I am not a mentor but I was a mentee.
Although my situation was not as extreme as your mentee's, I too had a lot to deal with. My mother was diagnosed with multiple personality disorder, so she was never really fully capable of taking care of my brother and I, so I had to do it. We lived off of my mothers disability check that came only once a month, so we didn't have much of anything. I didn't have a sister and the 4 girl cousins I had, out of 20, were all well over 10 years older than me and lived in different states, not to mention the family ostracized us because of my mom's disability. So, I had no female influences. However, my mother cared about us sooooooo much, that she took the initiative to enroll us (my brother and I) in a Big Brothers and Sisters program when I was 12.

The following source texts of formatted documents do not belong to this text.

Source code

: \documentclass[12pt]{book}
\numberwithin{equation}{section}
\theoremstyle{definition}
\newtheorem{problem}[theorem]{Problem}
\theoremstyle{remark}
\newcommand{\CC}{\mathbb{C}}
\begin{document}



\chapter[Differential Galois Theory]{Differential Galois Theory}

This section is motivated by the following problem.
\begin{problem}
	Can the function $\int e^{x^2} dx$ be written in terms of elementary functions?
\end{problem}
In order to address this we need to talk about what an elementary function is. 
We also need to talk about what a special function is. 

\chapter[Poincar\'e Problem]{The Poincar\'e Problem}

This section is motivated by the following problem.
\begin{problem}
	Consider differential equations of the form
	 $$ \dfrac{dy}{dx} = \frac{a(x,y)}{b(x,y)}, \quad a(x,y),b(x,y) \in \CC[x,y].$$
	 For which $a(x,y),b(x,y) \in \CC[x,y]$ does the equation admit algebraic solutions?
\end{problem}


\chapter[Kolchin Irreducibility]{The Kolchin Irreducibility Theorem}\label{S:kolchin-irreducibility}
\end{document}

When I first met my big sister, I didn't want to do anything with her. I didn't want her coming to my house, seeing where I lived, knowing my mother was "crazy", knowing that we hardly had food in the house, or feeling sorry for us and doing things for me out of pitty. She would make plans for us like going to the movies and things of that nature, but like your mentee, I would have things to do, forget, or just not be home.
One day she came to my house unannounced and sat me down and basically came out and asked me why I was avoiding her. I didn't want to tell her the truth so I just shrugged my shoulders. She then asked me what were some of the things that I liked to do, placing the ball in my court. Finally she said that if I ever wanted to do anything with her or if I ever needed to just get away from home or just to talk, from this point on I would have to be the one to call her and let her know and she would be there. I didn't call her for nearly a month, and one day the situation at my house got so bad and I didn't have anybody to turn to and I remembered her invitation and I called her. She was there for me. That showed me I could trust her and that she was ginuinly interested in me.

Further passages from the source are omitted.